Author Topic: Acrobat 8 Mail Metatags  (Read 7869 times)

0 Members and 1 Guest are viewing this topic.

Anonymous

  • Guest
Acrobat 8 Mail Metatags
« on: September 09, 2007, 06:48:00 AM »
I've archived my old emails using Acrobat 8. When doing so, Acrobat 8 created the following metafile tags for the files:
 pdfx:MailFrom:
 pdfx:MailSubject:
 pdfx:MailDate:
 pdfx:MailFolder:
 pdfx:MailTo:
 pdfx:MailCc:

I'm interested in using PDF Explorer to catalog and export the tags for each of these files using these metatags. Is it possible to do this? I tried with the trial version and had no luck. These fields were not defined and I couldn't figure out how to do this. (It seems that your option to custom define fields is for new tags but doesn't cover these mail tags).

If your software could do this, it would be great and save me a lot of time.

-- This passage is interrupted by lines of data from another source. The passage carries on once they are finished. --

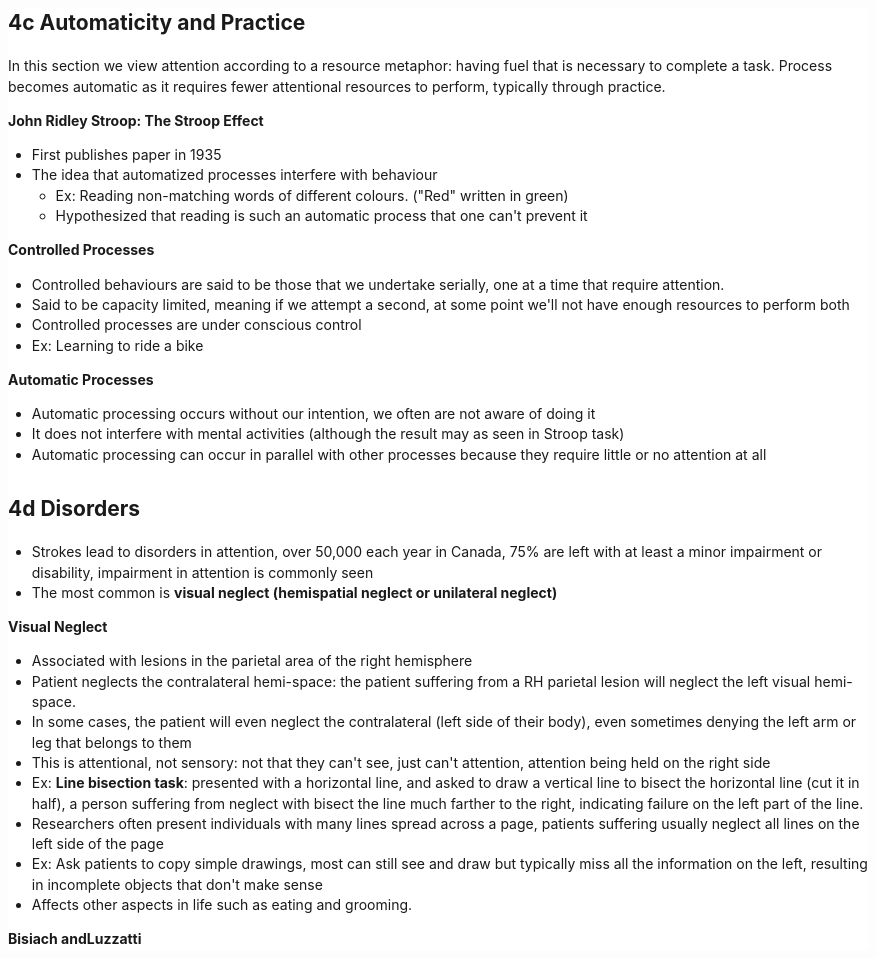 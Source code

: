 ## 4c Automaticity and Practice

In this section we view attention according to a resource metaphor: having fuel that is necessary to complete a task. Process becomes automatic as it requires fewer attentional resources to perform, typically through practice.

**John Ridley Stroop: The Stroop Effect**

- First publishes paper in 1935
- The idea that automatized processes interfere with behaviour
	- Ex: Reading non-matching words of different colours. ("Red" written in green)
	-   Hypothesized that reading is such an automatic process that one can't prevent it

**Controlled Processes**

- Controlled behaviours are said to be those that we undertake serially, one at a time that require attention.
- Said to be capacity limited, meaning if we attempt a second, at some point we'll not have enough resources to perform both
- Controlled processes are under conscious control
- Ex: Learning to ride a bike

**Automatic Processes**

-  Automatic processing occurs without our intention, we often are not aware of doing it
- It does not interfere with mental activities (although the result may as seen in Stroop task)
- Automatic processing can occur in parallel with other processes because they require little or no attention at all

## 4d Disorders

- Strokes lead to disorders in attention, over 50,000 each year in Canada, 75% are left with at least a minor impairment or disability, impairment in attention is commonly seen
- The most common is **visual neglect (hemispatial neglect or unilateral neglect)**

**Visual Neglect**

- Associated with lesions in the parietal area of the right hemisphere
- Patient neglects the contralateral hemi-space: the patient suffering from a RH parietal lesion will neglect the left visual hemi-space.
- In some cases, the patient will even neglect the contralateral (left side of their body), even sometimes denying the left arm or leg that belongs to them
- This is attentional, not sensory: not that they can't see, just can't attention, attention being held on the right side
- Ex: **Line bisection task**: presented with a horizontal line, and asked to draw a vertical line to bisect the horizontal line (cut it in half), a person suffering from neglect with bisect the line much farther to the right, indicating failure on the left part of the line.
- Researchers often present individuals with many lines spread across a page, patients suffering usually neglect all lines on the left side of the page
- Ex: Ask patients to copy simple drawings, most can still see and draw but typically miss all the information on the left, resulting in incomplete objects that don't make sense
- Affects other aspects in life such as eating and grooming.

**Bisiach andLuzzatti**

Would appreciate your feedback on this as soon as possible (as I will manually catalog this information if there is no automated way to do so--which would be a pity as there must be a better solution given the information is already defined in the pre-existing metatags...).


Thank you,
Daniel

RTT

  • Administrator
  • *****
  • Posts: 765
« Reply #1 on: September 09, 2007, 09:53:00 AM »
If these metatags are also present in the InfoDictionary object you just need to index the fields names to a custom field, using the custom fields settings editor.

As example:
Custom1 : MailFrom
Custom2 : MailSubject
Custom3 : MailDate
...

Next, you need to force PDFE to rescan the files so it can use the new settings while gathering the metadata. If the files are already indexed from a previous scan you first need to delete the folder where these files are from the PDFE database using the Database>Edit tool.

Next, scan the files using the DiskTree scan mode.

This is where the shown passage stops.